A/N: So, you dared me to write a happy story, huh, Meg-san? Well, I can never resist a challenge. Here it is, the first chapter of my happy mini-series, which will have a happy ending. Guaranteed non-depressing, or your money back. (Yeah, I wish I was getting paid for this.) You BETTER enjoy this. Do you know how LONG it took me to come up with a happy premise? Here's a hint: my trash can is FULL.)
Disclaimer: In a past life, I owned Sailor Moon. In fact, I was the Moon Princess. However, this reincarnation round, I was not so fortunate.
Subject to Change
Bunny spun, clenching her fists at the sound of the singsong voice. "How many times have I told you to stop calling me that?" she snapped at the black-haired boy leaning against the wall next to her locker. "Or are you too dumb to count!"
"Ouch, that pierced me deep, Odango." The junior clasped a hand against his chest in mock pain. He smirked, then, and looked at her lazily through one dark blue eye. "Of course, you're the one who's failing Geometry, so…"
"And you're the one who picks on an innocent tenth-grader every day because you have nothing better to do with your life!" Bunny slammed her locker shut and bent to retrieve her backpack.

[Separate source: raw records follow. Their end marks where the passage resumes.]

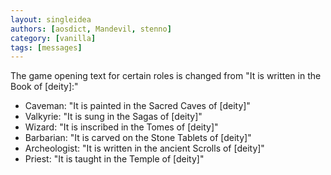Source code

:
 ```yaml
---
layout: singleidea
authors: [aosdict, Mandevil, stenno]
category: [vanilla]
tags: [messages]
---
```

The game opening text for certain roles is changed from "It is written in the Book of [deity]:"
* Caveman: "It is painted in the Sacred Caves of [deity]"
* Valkyrie: "It is sung in the Sagas of [deity]"
* Wizard: "It is inscribed in the Tomes of [deity]"
* Barbarian: "It is carved on the Stone Tablets of [deity]"
* Archeologist: "It is written in the ancient Scrolls of [deity]"
* Priest: "It is taught in the Temple of [deity]"
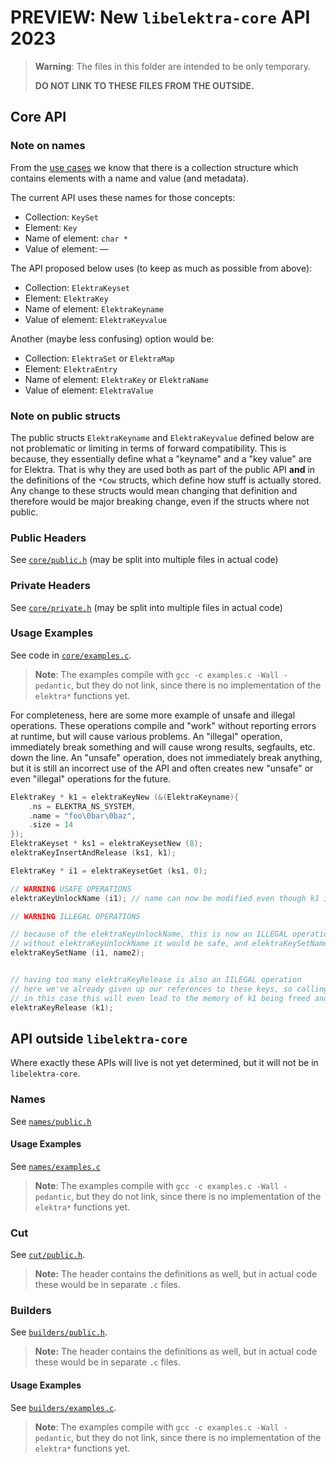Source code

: # PREVIEW: New `libelektra-core` API 2023

> **Warning**: The files in this folder are intended to be only temporary.
>
> **DO NOT LINK TO THESE FILES FROM THE OUTSIDE.**

## Core API

### Note on names

From the [use cases](/doc/usecases/core/README.md) we know that there is a collection structure which contains elements with a name and value (and metadata).

The current API uses these names for those concepts:

- Collection: `KeySet`
- Element: `Key`
- Name of element: `char *`
- Value of element: —

The API proposed below uses (to keep as much as possible from above):

- Collection: `ElektraKeyset`
- Element: `ElektraKey`
- Name of element: `ElektraKeyname`
- Value of element: `ElektraKeyvalue`

Another (maybe less confusing) option would be:

- Collection: `ElektraSet` or `ElektraMap`
- Element: `ElektraEntry`
- Name of element: `ElektraKey` or `ElektraName`
- Value of element: `ElektraValue`

### Note on public structs

The public structs `ElektraKeyname` and `ElektraKeyvalue` defined below are not problematic or limiting in terms of forward compatibility.
This is because, they essentially define what a "keyname" and a "key value" are for Elektra.
That is why they are used both as part of the public API **and** in the definitions of the `*Cow` structs, which define how stuff is actually stored.
Any change to these structs would mean changing that definition and therefore would be major breaking change, even if the structs where not public.

### Public Headers

See [`core/public.h`](core/public.h) (may be split into multiple files in actual code)

### Private Headers

See [`core/private.h`](core/private.h) (may be split into multiple files in actual code)

### Usage Examples

See code in [`core/examples.c`](core/examples.c).

> **Note**: The examples compile with `gcc -c examples.c -Wall -pedantic`, but they do not link, since there is no implementation of the `elektra*` functions yet.

For completeness, here are some more example of unsafe and illegal operations.
These operations compile and "work" without reporting errors at runtime, but will cause various problems.
An "illegal" operation, immediately break something and will cause wrong results, segfaults, etc. down the line.
An "unsafe" operation, does not immediately break anything, but it is still an incorrect use of the API and often creates new "unsafe" or even "illegal" operations for the future.

```c
ElektraKey * k1 = elektraKeyNew (&(ElektraKeyname){
    .ns = ELEKTRA_NS_SYSTEM,
    .name = "foo\0bar\0baz",
    .size = 14
});
ElektraKeyset * ks1 = elektraKeysetNew (8);
elektraKeyInsertAndRelease (ks1, k1);

ElektraKey * i1 = elektraKeysetGet (ks1, 0);

// WARNING USAFE OPERATIONS
elektraKeyUnlockName (i1); // name can now be modified even though k1 is still part of ks1

// WARNING ILLEGAL OPERATIONS

// because of the elektraKeyUnlockName, this is now an ILLEGAL operation, we are changing the name of a key that is part of a keyset
// without elektraKeyUnlockName it would be safe, and elektraKeySetName would return an error
elektraKeySetName (i1, name2);


// having too many elektraKeyRelease is also an IILEGAL operation
// here we've already given up our references to these keys, so calling elektraKeyRelease again means we're releasing somebody else's reference
// in this case this will even lead to the memory of k1 being freed and ks1 containing invalid pointers, because we're releasing the reference to k1 that is held by ks1
elektraKeyRelease (k1);
```

## API outside `libelektra-core`

Where exactly these APIs will live is not yet determined, but it will not be in `libelektra-core`.

### Names

See [`names/public.h`](names/public.h)

#### Usage Examples

See [`names/examples.c`](names/examples.c)

> **Note**: The examples compile with `gcc -c examples.c -Wall -pedantic`, but they do not link, since there is no implementation of the `elektra*` functions yet.

### Cut

See [`cut/public.h`](cut/public.h).

> **Note:** The header contains the definitions as well, but in actual code these would be in separate `.c` files.

### Builders

See [`builders/public.h`](builders/public.h).

> **Note:** The header contains the definitions as well, but in actual code these would be in separate `.c` files.

#### Usage Examples

See [`builders/examples.c`](builders/examples.c).

> **Note**: The examples compile with `gcc -c examples.c -Wall -pedantic`, but they do not link, since there is no implementation of the `elektra*` functions yet.
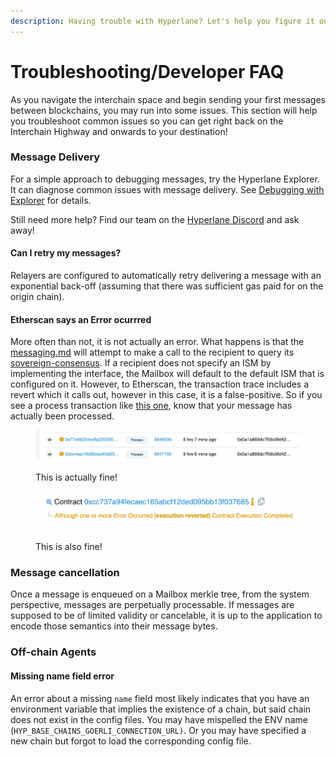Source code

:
 ```yaml
---
description: Having trouble with Hyperlane? Let's help you figure it out!
---
```


# Troubleshooting/Developer FAQ

As you navigate the interchain space and begin sending your first messages between blockchains, you may run into some issues. This section will help you troubleshoot common issues so you can get right back on the Interchain Highway and onwards to your destination!

### Message Delivery

For a simple approach to debugging messages, try the Hyperlane Explorer. It can diagnose common issues with message delivery. See [Debugging with Explorer](explorer/observability.md) for details.

Still need more help? Find our team on the [Hyperlane Discord](http://discord.gg/hyperlane) and ask away!

#### Can I retry my messages?

Relayers are configured to automatically retry delivering a message with an exponential back-off (assuming that there was sufficient gas paid for on the origin chain).

#### Etherscan says an Error ocurrred

More often than not, it is not actually an error. What happens is that the [messaging.md](../protocol/messaging.md "mention") will attempt to make a call to the recipient to query its [sovereign-consensus](../protocol/sovereign-consensus/ "mention"). If a recipient does not specify an ISM by implementing the interface, the Mailbox will default to the default ISM that is configured on it. However, to Etherscan, the transaction trace includes a revert which it calls out, however in this case, it is a false-positive. So if you see a process transaction like [this one](https://goerli-optimism.etherscan.io/tx/0x753843852e95048c21ce7b4e68149e8496beb86174197f8d727467dae1183dae), know that your message has actually been processed.

<figure><img src="../.gitbook/assets/Screen Shot 2023-03-18 at 11.59.44 AM.png" alt=""><figcaption><p>This is actually fine!</p></figcaption></figure>

<figure><img src="../.gitbook/assets/Screen Shot 2023-03-18 at 11.58.57 AM.png" alt=""><figcaption><p>This is also fine!</p></figcaption></figure>

### Message cancellation

Once a message is enqueued on a Mailbox merkle tree, from the system perspective, messages are perpetually processable. If messages are supposed to be of limited validity or cancelable, it is up to the application to encode those semantics into their message bytes.&#x20;

### Off-chain Agents

#### Missing name field error

An error about a missing `name` field most likely indicates that you have an environment variable that implies the existence of a chain, but said chain does not exist in the config files. You may have mispelled the ENV name (`HYP_BASE_CHAINS_GOERLI_CONNECTION_URL)`. Or you may have specified a new chain but forgot to load the corresponding config file.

It was bright pink and covered with iron-on rabbit decals, the very epitome of girliness. "Now go crawl into a hole somewhere, jerk, I've got class."
"I know you do, 'cause I've got it with you," Darien drawled, following her as she stomped down the stairs.
She threw him a withering look. "I was trying to forget about that little fact, jerk."
"Well, with your memory, it shouldn't be hard."
"Not as hard as your thick skull!"
"At least I don't have dumplings on my head."
"No, you've just got them inside your head!"
"Again, Odango, I would like to point out that you're the one failing your math class."
"And I would like to point out that you're a jerk!" Bunny shouted, thumping his arm with her fist. "Someday, Shields, I'll be six feet tall and I'll beat you up so bad you won't be able to walk, let alone make fun of defenseless high school girls!"
"Someday in your dreams, Odango. You hit your max height when you were nine, I think." He grinned and leaned over her, emphasizing the near-foot-long difference in their heights.
"ARRRGGHHH!" Bunny screeched deafeningly. "YOOUUUUU!"
Darien laughed as she stomped away into the girls' locker room, her distinctive streams of hair jerking erratically behind her.
"Man, Shields, you really get under her skin," commented a voice from behind him. Darien looked over his shoulder to see Asanuma standing there with his gym bag sung over his shoulder. "She's an angel with anyone else, but put the two of you together, and, well…let's just say it gets kinda hot." He punched Darien on the shoulder. "Why are you always such a jerk to her, man? You got a crush on her or something?"
"I'm not a jerk," Darien protested. "It's just fun to tease her. And I DON'T have a crush on her." I like Sailor Moon.
A sly grin quirked Asanuma's lips. "Sounds like love to me." Then he darted into the locker room before Darien could strangle him.
"Okay, class, quiet down!" bellowed the coach, brandishing his whistle threateningly. " Do you wanna make me use this – Tonaki, get away from that fire extinguisher! And Daikonu, it doesn't take that long to get a drink of water. Haul your rear back over here!"
"But Coach, no water'll come out," protested the wiry youth. "It's like the water's frozen in the pipes or something!"
"Yeah, yeah, sure, whatever." The Coach rolled his eyes. "I can see right through you, Daikonu – and you still have to run the track. Now come on!"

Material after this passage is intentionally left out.